↓↓↓
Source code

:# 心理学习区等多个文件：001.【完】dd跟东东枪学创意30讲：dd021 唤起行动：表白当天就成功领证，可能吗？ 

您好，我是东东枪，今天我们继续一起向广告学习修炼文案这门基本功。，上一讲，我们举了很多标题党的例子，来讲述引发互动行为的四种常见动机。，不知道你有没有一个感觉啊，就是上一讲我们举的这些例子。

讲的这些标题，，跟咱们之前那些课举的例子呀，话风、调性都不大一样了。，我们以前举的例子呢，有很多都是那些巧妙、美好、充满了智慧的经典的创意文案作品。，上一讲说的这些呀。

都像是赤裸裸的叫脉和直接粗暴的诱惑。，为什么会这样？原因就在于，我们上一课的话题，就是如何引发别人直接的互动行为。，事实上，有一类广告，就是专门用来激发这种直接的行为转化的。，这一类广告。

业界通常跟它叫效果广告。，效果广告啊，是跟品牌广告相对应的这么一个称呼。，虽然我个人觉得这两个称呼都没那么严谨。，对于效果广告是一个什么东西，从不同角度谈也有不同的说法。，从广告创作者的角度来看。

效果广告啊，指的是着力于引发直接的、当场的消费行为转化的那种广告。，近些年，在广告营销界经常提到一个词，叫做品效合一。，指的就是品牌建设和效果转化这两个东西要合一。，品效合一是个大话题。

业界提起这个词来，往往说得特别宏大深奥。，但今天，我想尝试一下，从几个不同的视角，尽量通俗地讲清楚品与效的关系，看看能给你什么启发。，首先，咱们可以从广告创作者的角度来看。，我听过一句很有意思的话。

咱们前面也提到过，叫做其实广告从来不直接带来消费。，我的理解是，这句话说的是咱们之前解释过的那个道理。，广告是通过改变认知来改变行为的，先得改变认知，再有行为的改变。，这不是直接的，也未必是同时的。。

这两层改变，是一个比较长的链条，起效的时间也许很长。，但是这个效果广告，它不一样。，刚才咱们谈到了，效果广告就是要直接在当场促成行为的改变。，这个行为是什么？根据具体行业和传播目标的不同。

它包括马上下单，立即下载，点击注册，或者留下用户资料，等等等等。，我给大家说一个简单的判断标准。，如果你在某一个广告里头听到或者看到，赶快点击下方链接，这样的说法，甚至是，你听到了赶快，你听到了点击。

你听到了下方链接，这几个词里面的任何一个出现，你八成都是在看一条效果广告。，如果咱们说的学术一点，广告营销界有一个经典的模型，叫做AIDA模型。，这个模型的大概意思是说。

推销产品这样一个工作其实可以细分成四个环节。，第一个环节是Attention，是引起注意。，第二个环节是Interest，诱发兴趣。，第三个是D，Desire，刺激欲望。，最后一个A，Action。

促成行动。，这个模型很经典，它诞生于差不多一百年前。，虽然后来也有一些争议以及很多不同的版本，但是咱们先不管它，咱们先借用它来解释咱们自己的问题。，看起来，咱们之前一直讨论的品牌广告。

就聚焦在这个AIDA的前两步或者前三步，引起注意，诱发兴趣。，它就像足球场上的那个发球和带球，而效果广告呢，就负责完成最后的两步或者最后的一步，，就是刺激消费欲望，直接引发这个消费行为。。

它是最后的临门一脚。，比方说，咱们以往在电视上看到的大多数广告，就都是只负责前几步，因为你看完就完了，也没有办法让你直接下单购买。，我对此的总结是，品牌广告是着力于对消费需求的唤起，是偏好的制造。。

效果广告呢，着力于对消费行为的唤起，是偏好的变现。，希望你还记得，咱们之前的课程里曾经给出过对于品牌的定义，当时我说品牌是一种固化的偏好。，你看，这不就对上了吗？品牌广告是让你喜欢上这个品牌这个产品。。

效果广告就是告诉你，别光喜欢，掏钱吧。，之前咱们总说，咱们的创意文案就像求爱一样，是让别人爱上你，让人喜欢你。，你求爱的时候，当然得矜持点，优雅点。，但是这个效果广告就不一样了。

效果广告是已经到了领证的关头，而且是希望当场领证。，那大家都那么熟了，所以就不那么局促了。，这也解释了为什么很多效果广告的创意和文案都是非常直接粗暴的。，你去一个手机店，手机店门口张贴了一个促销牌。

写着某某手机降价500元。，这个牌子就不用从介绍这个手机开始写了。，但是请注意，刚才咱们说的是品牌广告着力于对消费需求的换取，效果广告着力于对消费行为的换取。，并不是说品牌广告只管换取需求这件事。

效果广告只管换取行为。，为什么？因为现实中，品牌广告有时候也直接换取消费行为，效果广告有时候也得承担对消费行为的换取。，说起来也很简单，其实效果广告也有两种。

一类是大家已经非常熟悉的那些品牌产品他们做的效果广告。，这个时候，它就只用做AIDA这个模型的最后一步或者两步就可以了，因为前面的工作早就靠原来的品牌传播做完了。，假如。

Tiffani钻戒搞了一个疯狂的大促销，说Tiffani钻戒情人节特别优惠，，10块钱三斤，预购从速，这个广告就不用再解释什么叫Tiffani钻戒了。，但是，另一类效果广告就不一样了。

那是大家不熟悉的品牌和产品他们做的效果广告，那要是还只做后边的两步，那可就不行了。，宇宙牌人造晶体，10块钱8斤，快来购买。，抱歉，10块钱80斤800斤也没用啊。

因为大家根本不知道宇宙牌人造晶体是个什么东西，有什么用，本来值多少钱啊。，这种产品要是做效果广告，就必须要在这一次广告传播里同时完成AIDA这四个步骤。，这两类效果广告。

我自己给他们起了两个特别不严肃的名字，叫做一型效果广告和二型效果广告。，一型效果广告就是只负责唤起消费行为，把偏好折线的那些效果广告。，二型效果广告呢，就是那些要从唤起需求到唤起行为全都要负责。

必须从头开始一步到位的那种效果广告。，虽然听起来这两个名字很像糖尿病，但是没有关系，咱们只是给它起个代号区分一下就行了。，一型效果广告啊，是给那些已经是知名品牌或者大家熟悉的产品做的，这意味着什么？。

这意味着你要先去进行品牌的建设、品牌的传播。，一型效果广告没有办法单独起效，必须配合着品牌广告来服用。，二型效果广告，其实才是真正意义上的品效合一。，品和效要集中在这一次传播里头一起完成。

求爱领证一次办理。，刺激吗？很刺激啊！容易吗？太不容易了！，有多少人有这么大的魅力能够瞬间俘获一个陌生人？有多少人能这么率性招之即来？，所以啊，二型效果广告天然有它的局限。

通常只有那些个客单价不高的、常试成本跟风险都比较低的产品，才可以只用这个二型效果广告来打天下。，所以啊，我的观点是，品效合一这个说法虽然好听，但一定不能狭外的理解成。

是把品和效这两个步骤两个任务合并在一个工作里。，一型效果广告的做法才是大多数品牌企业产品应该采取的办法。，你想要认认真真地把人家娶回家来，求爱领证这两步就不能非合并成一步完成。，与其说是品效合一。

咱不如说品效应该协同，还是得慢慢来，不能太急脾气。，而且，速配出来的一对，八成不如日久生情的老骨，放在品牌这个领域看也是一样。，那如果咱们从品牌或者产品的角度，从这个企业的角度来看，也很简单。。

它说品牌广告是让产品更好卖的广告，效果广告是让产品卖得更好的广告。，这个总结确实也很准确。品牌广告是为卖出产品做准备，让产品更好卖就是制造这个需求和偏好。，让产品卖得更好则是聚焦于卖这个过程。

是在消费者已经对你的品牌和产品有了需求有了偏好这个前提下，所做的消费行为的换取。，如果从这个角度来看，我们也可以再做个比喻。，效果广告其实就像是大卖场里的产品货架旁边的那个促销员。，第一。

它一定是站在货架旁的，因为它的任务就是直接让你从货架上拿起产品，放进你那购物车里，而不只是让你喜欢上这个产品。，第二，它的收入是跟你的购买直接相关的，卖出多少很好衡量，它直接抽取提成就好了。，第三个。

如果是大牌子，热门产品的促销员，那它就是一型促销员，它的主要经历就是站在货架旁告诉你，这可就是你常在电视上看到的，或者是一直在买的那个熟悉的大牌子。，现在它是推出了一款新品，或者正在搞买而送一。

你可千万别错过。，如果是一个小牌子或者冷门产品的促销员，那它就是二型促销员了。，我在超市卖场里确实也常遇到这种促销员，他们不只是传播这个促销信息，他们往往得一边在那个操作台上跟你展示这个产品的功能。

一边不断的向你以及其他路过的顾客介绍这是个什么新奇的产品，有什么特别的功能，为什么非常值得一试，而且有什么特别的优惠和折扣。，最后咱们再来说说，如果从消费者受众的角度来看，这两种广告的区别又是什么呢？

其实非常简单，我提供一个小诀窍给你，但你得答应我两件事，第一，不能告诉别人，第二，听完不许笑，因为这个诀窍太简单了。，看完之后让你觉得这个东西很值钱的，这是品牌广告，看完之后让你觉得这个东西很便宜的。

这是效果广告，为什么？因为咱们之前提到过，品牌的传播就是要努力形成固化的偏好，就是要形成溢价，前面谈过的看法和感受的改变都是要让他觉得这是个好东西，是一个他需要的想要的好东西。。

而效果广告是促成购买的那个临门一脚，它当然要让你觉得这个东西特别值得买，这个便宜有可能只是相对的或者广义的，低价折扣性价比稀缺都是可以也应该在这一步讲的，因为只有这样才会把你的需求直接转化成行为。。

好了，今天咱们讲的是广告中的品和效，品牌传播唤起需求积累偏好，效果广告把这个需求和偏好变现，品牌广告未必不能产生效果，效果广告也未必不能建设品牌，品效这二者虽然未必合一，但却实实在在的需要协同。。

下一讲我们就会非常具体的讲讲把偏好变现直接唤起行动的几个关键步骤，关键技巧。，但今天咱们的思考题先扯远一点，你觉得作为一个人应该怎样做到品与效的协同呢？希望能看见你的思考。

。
↑↑↑
● **What you have to do**: For this exercise, output exactly the lines above from the line with "都像是赤裸裸的叫脉和直接粗暴" to the line with "因为大家根本不知道宇宙牌人造", counting both, and leave out the rest.

● **Solved problem**:
都像是赤裸裸的叫脉和直接粗暴的诱惑。，为什么会这样？原因就在于，我们上一课的话题，就是如何引发别人直接的互动行为。，事实上，有一类广告，就是专门用来激发这种直接的行为转化的。，这一类广告。

业界通常跟它叫效果广告。，效果广告啊，是跟品牌广告相对应的这么一个称呼。，虽然我个人觉得这两个称呼都没那么严谨。，对于效果广告是一个什么东西，从不同角度谈也有不同的说法。，从广告创作者的角度来看。

效果广告啊，指的是着力于引发直接的、当场的消费行为转化的那种广告。，近些年，在广告营销界经常提到一个词，叫做品效合一。，指的就是品牌建设和效果转化这两个东西要合一。，品效合一是个大话题。

业界提起这个词来，往往说得特别宏大深奥。，但今天，我想尝试一下，从几个不同的视角，尽量通俗地讲清楚品与效的关系，看看能给你什么启发。，首先，咱们可以从广告创作者的角度来看。，我听过一句很有意思的话。

咱们前面也提到过，叫做其实广告从来不直接带来消费。，我的理解是，这句话说的是咱们之前解释过的那个道理。，广告是通过改变认知来改变行为的，先得改变认知，再有行为的改变。，这不是直接的，也未必是同时的。。

这两层改变，是一个比较长的链条，起效的时间也许很长。，但是这个效果广告，它不一样。，刚才咱们谈到了，效果广告就是要直接在当场促成行为的改变。，这个行为是什么？根据具体行业和传播目标的不同。

它包括马上下单，立即下载，点击注册，或者留下用户资料，等等等等。，我给大家说一个简单的判断标准。，如果你在某一个广告里头听到或者看到，赶快点击下方链接，这样的说法，甚至是，你听到了赶快，你听到了点击。

你听到了下方链接，这几个词里面的任何一个出现，你八成都是在看一条效果广告。，如果咱们说的学术一点，广告营销界有一个经典的模型，叫做AIDA模型。，这个模型的大概意思是说。

推销产品这样一个工作其实可以细分成四个环节。，第一个环节是Attention，是引起注意。，第二个环节是Interest，诱发兴趣。，第三个是D，Desire，刺激欲望。，最后一个A，Action。

促成行动。，这个模型很经典，它诞生于差不多一百年前。，虽然后来也有一些争议以及很多不同的版本，但是咱们先不管它，咱们先借用它来解释咱们自己的问题。，看起来，咱们之前一直讨论的品牌广告。

就聚焦在这个AIDA的前两步或者前三步，引起注意，诱发兴趣。，它就像足球场上的那个发球和带球，而效果广告呢，就负责完成最后的两步或者最后的一步，，就是刺激消费欲望，直接引发这个消费行为。。

它是最后的临门一脚。，比方说，咱们以往在电视上看到的大多数广告，就都是只负责前几步，因为你看完就完了，也没有办法让你直接下单购买。，我对此的总结是，品牌广告是着力于对消费需求的唤起，是偏好的制造。。

效果广告呢，着力于对消费行为的唤起，是偏好的变现。，希望你还记得，咱们之前的课程里曾经给出过对于品牌的定义，当时我说品牌是一种固化的偏好。，你看，这不就对上了吗？品牌广告是让你喜欢上这个品牌这个产品。。

效果广告就是告诉你，别光喜欢，掏钱吧。，之前咱们总说，咱们的创意文案就像求爱一样，是让别人爱上你，让人喜欢你。，你求爱的时候，当然得矜持点，优雅点。，但是这个效果广告就不一样了。

效果广告是已经到了领证的关头，而且是希望当场领证。，那大家都那么熟了，所以就不那么局促了。，这也解释了为什么很多效果广告的创意和文案都是非常直接粗暴的。，你去一个手机店，手机店门口张贴了一个促销牌。

写着某某手机降价500元。，这个牌子就不用从介绍这个手机开始写了。，但是请注意，刚才咱们说的是品牌广告着力于对消费需求的换取，效果广告着力于对消费行为的换取。，并不是说品牌广告只管换取需求这件事。

效果广告只管换取行为。，为什么？因为现实中，品牌广告有时候也直接换取消费行为，效果广告有时候也得承担对消费行为的换取。，说起来也很简单，其实效果广告也有两种。

一类是大家已经非常熟悉的那些品牌产品他们做的效果广告。，这个时候，它就只用做AIDA这个模型的最后一步或者两步就可以了，因为前面的工作早就靠原来的品牌传播做完了。，假如。

Tiffani钻戒搞了一个疯狂的大促销，说Tiffani钻戒情人节特别优惠，，10块钱三斤，预购从速，这个广告就不用再解释什么叫Tiffani钻戒了。，但是，另一类效果广告就不一样了。

那是大家不熟悉的品牌和产品他们做的效果广告，那要是还只做后边的两步，那可就不行了。，宇宙牌人造晶体，10块钱8斤，快来购买。，抱歉，10块钱80斤800斤也没用啊。

因为大家根本不知道宇宙牌人造晶体是个什么东西，有什么用，本来值多少钱啊。，这种产品要是做效果广告，就必须要在这一次广告传播里同时完成AIDA这四个步骤。，这两类效果广告。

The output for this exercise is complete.